[Entries taken from a collection]
* * * * *

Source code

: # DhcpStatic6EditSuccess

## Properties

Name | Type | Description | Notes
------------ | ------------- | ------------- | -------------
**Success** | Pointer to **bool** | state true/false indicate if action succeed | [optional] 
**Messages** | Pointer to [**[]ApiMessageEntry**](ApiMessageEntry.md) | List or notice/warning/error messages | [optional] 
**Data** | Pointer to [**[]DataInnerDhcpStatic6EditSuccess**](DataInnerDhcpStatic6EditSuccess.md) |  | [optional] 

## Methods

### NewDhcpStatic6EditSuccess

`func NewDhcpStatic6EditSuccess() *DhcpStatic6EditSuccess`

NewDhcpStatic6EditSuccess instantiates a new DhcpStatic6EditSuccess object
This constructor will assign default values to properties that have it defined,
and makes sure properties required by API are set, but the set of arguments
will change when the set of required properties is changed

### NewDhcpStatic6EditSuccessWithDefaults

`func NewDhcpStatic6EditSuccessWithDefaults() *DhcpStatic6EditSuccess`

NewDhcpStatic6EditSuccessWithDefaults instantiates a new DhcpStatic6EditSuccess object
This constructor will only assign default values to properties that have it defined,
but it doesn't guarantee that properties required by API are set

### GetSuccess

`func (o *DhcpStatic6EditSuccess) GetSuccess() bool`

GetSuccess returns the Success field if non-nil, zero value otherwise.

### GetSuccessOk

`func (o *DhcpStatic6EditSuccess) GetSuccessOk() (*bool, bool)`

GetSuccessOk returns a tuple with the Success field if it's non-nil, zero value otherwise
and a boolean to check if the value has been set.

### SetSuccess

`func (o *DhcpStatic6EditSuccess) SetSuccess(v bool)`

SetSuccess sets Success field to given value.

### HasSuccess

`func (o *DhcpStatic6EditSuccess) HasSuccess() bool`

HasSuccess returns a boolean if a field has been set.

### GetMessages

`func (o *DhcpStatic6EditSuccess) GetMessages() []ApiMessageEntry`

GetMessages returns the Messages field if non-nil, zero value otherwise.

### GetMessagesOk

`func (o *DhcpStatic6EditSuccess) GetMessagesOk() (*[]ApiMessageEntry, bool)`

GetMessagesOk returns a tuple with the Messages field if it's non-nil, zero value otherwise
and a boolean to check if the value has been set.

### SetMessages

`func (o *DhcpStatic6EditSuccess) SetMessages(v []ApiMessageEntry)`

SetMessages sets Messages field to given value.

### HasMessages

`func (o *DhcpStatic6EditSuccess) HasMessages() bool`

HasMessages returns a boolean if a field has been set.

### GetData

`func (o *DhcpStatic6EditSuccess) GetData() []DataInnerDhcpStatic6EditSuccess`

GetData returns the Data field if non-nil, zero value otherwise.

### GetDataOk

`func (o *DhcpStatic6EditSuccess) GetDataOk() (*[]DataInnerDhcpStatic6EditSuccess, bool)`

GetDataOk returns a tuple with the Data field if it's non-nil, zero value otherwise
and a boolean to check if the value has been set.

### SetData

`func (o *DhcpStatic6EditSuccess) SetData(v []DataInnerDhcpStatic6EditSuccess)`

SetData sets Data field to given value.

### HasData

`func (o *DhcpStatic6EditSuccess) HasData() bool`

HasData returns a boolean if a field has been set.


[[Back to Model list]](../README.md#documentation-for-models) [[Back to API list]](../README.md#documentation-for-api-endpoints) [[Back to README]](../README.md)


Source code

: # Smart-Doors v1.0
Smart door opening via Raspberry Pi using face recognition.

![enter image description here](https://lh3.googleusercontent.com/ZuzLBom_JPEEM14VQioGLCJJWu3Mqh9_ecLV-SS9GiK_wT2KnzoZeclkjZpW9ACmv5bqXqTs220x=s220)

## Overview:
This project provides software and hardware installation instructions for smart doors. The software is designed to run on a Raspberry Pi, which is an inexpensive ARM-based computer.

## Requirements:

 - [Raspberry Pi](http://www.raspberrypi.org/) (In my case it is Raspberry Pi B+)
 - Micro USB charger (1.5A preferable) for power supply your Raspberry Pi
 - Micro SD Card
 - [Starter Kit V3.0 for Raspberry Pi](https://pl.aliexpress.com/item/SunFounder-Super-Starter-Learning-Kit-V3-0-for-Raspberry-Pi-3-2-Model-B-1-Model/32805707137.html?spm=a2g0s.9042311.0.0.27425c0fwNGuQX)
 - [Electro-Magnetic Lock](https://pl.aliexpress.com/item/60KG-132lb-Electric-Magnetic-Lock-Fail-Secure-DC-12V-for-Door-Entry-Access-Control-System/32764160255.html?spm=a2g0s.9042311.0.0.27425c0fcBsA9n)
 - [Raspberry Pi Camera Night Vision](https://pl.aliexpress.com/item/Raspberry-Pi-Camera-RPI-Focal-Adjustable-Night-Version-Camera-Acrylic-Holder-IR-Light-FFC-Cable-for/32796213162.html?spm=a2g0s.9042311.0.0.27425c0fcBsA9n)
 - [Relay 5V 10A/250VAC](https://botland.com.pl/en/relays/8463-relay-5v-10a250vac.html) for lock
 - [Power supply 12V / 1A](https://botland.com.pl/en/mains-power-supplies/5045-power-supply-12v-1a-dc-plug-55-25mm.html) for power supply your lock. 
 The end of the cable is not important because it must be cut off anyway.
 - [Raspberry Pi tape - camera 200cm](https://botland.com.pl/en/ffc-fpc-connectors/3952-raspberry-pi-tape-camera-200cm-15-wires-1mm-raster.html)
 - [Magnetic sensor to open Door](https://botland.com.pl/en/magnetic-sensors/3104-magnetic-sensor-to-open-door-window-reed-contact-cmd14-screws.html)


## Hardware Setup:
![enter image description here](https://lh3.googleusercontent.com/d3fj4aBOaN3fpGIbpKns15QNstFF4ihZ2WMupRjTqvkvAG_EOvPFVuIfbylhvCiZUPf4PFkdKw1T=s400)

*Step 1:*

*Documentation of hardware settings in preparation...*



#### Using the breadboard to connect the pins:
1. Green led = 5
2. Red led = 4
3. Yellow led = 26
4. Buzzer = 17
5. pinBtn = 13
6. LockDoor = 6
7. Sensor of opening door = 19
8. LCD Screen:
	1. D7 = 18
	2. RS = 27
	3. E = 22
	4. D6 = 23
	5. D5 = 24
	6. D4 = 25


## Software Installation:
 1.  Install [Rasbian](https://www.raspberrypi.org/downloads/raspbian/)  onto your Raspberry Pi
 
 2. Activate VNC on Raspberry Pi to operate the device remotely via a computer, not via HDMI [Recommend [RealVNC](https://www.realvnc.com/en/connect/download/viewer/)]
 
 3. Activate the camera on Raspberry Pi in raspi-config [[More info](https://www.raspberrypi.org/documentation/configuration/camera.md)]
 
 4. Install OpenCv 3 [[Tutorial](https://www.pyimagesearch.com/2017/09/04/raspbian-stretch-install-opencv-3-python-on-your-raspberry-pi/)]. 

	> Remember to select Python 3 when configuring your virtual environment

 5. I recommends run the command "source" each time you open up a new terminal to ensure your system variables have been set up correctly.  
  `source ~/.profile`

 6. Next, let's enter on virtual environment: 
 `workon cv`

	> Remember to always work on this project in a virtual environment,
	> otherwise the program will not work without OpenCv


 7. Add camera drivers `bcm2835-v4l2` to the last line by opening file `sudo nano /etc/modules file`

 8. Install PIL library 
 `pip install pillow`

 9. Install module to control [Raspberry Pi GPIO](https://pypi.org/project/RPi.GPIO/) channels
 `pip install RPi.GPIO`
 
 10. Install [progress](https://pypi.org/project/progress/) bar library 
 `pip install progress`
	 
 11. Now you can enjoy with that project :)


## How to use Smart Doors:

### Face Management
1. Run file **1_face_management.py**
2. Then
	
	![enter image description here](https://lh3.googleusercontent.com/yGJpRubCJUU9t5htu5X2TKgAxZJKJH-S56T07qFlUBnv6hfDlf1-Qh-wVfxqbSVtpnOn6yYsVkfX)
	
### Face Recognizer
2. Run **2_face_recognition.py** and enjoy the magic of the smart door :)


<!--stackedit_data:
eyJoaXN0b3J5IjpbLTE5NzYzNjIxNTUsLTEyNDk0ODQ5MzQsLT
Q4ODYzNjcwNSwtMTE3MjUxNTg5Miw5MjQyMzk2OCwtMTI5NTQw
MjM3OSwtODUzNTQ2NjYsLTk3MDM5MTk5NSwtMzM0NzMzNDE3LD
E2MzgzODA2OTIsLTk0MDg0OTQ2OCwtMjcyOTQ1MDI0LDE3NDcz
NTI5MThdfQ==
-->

* * * * *

> **Problem details**
Output the lines of the records above exactly as they appear, from the line containing "HasSuccess returns a" through the line containing "GetMessagesOk returns a".

> **Solution to the exercise**
HasSuccess returns a boolean if a field has been set.

### GetMessages

`func (o *DhcpStatic6EditSuccess) GetMessages() []ApiMessageEntry`

GetMessages returns the Messages field if non-nil, zero value otherwise.

### GetMessagesOk

`func (o *DhcpStatic6EditSuccess) GetMessagesOk() (*[]ApiMessageEntry, bool)`

GetMessagesOk returns a tuple with the Messages field if it's non-nil, zero value otherwise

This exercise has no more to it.